Wie gesagt, Arslan ist offensichtlich nicht daran gelegen, mit Mythen zu spielen, sondern er nimmt eine Genresituation ernst. Soll heißen, er nimmt Ausgangspunkte, Ausgangssituationen und lässt sie sich dann entwickeln, und zwar nicht so, wie wir es aus unzähligen Western kennen, sondern so wie er annimmt, dass Menschen sich in dieser Situation verhalten würden. Und so spielen Eitelkeiten, Angst und immer wieder wirklich gefährliches Halbwissen eine Rolle. Am drastischsten kommt das alles zusammen, wenn der Journalist Müller (Uwe Bohm) in eine Bärenfalle stapft. Dem drohenden Wundbrand zu entgehen, ringen sich die Goldsucher zur Amputation durch. Instrumente: Säge, Whisky, Beißstock. Zudem ist die Operation nutzlos, der Patient stirbt kurz darauf.
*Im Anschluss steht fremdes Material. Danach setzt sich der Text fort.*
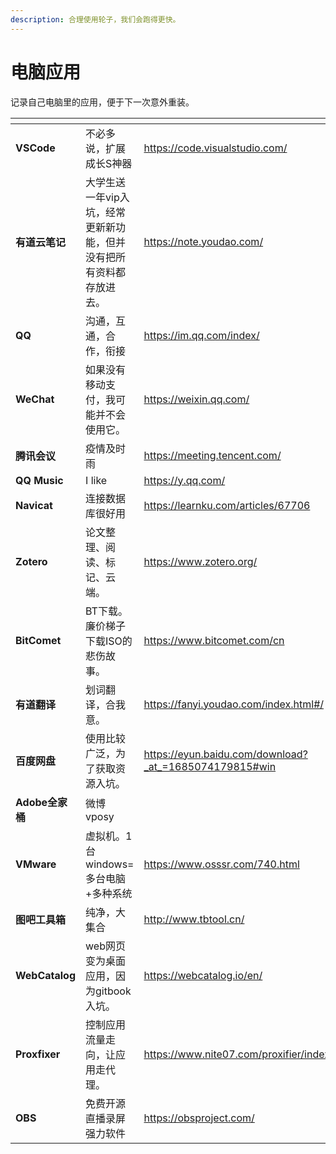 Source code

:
 ```yaml
---
description: 合理使用轮子，我们会跑得更快。
---
```


# 电脑应用

记录自己电脑里的应用，便于下一次意外重装。

<table data-card-size="large" data-view="cards"><thead><tr><th></th><th></th><th data-type="content-ref"></th></tr></thead><tbody><tr><td><strong>VSCode</strong></td><td>不必多说，扩展成长S神器</td><td><a href="https://code.visualstudio.com/">https://code.visualstudio.com/</a></td></tr><tr><td><strong>有道云笔记</strong></td><td>大学生送一年vip入坑，经常更新新功能，但并没有把所有资料都存放进去。</td><td><a href="https://note.youdao.com/">https://note.youdao.com/</a></td></tr><tr><td><strong>QQ</strong></td><td>沟通，互通，合作，衔接</td><td><a href="https://im.qq.com/index/">https://im.qq.com/index/</a></td></tr><tr><td><strong>WeChat</strong></td><td>如果没有移动支付，我可能并不会使用它。</td><td><a href="https://weixin.qq.com/">https://weixin.qq.com/</a></td></tr><tr><td><strong>腾讯会议</strong></td><td>疫情及时雨</td><td><a href="https://meeting.tencent.com/">https://meeting.tencent.com/</a></td></tr><tr><td><strong>QQ Music</strong></td><td>I like</td><td><a href="https://y.qq.com/">https://y.qq.com/</a></td></tr><tr><td><strong>Navicat</strong></td><td>连接数据库很好用</td><td><a href="https://learnku.com/articles/67706">https://learnku.com/articles/67706</a></td></tr><tr><td><strong>Zotero</strong></td><td>论文整理、阅读、标记、云端。</td><td><a href="https://www.zotero.org/">https://www.zotero.org/</a></td></tr><tr><td><strong>BitComet</strong></td><td>BT下载。廉价梯子下载ISO的悲伤故事。</td><td><a href="https://www.bitcomet.com/cn">https://www.bitcomet.com/cn</a></td></tr><tr><td><strong>有道翻译</strong></td><td>划词翻译，合我意。</td><td><a href="https://fanyi.youdao.com/index.html#/">https://fanyi.youdao.com/index.html#/</a></td></tr><tr><td><strong>百度网盘</strong></td><td>使用比较广泛，为了获取资源入坑。</td><td><a href="https://eyun.baidu.com/download?_at_=1685074179815#win">https://eyun.baidu.com/download?_at_=1685074179815#win</a></td></tr><tr><td><strong>Adobe全家桶</strong></td><td>微博vposy</td><td></td></tr><tr><td><strong>VMware</strong></td><td>虚拟机。1台windows=多台电脑+多种系统</td><td><a href="https://www.osssr.com/740.html">https://www.osssr.com/740.html</a></td></tr><tr><td><strong>图吧工具箱</strong></td><td>纯净，大集合</td><td><a href="http://www.tbtool.cn/">http://www.tbtool.cn/</a></td></tr><tr><td><strong>WebCatalog</strong></td><td>web网页变为桌面应用，因为gitbook入坑。</td><td><a href="https://webcatalog.io/en/">https://webcatalog.io/en/</a></td></tr><tr><td><strong>Proxfixer</strong></td><td>控制应用流量走向，让应用走代理。</td><td><a href="https://www.nite07.com/proxifier/index.html">https://www.nite07.com/proxifier/index.html</a></td></tr><tr><td><strong>OBS</strong></td><td>免费开源直播录屏强力软件</td><td><a href="https://obsproject.com/">https://obsproject.com/</a></td></tr></tbody></table>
So geht es andauernd: Wo geht es lang, wie jagt man schmackhafteres Essen als getrocknete Kartoffeln, was ist gerecht? Es ist ein einziges Scheitern, denn normale Menschen sind nun einmal keine Helden, sondern normale Menschen. All die großartigen Schauspielertypen, die diesen Film bevölkern, vermögen genau das plastisch zu machen: Sie passen nicht in die Umgebung, aber sie sind trotzdem da. Das allein aber reicht noch nicht für den Erfolg ihrer Figuren: Der amerikanische Traum ist eben nur ein Versprechen. Wenn es gebrochen wird, kann man niemanden dafür verantwortlich machen. Insofern ist der Schluss, den Arslan wählt, vielleicht für viele Zuschauer unbefriedigend, aber vor allem höchst konsequent. (Sven Sonne)
„Gold“, D 2013, 113 Min., DCP. Buch, Regie: Thomas Arslan, Kamera: Patrick Orth, Schnitt: Bettina Böhler, Darsteller: Nina Hoss, Marko Mandic, Uwe Bohm, Lars Rudolph, Peter Kurth, Rosa Enskat, Wolfgang Packhäuser u.a.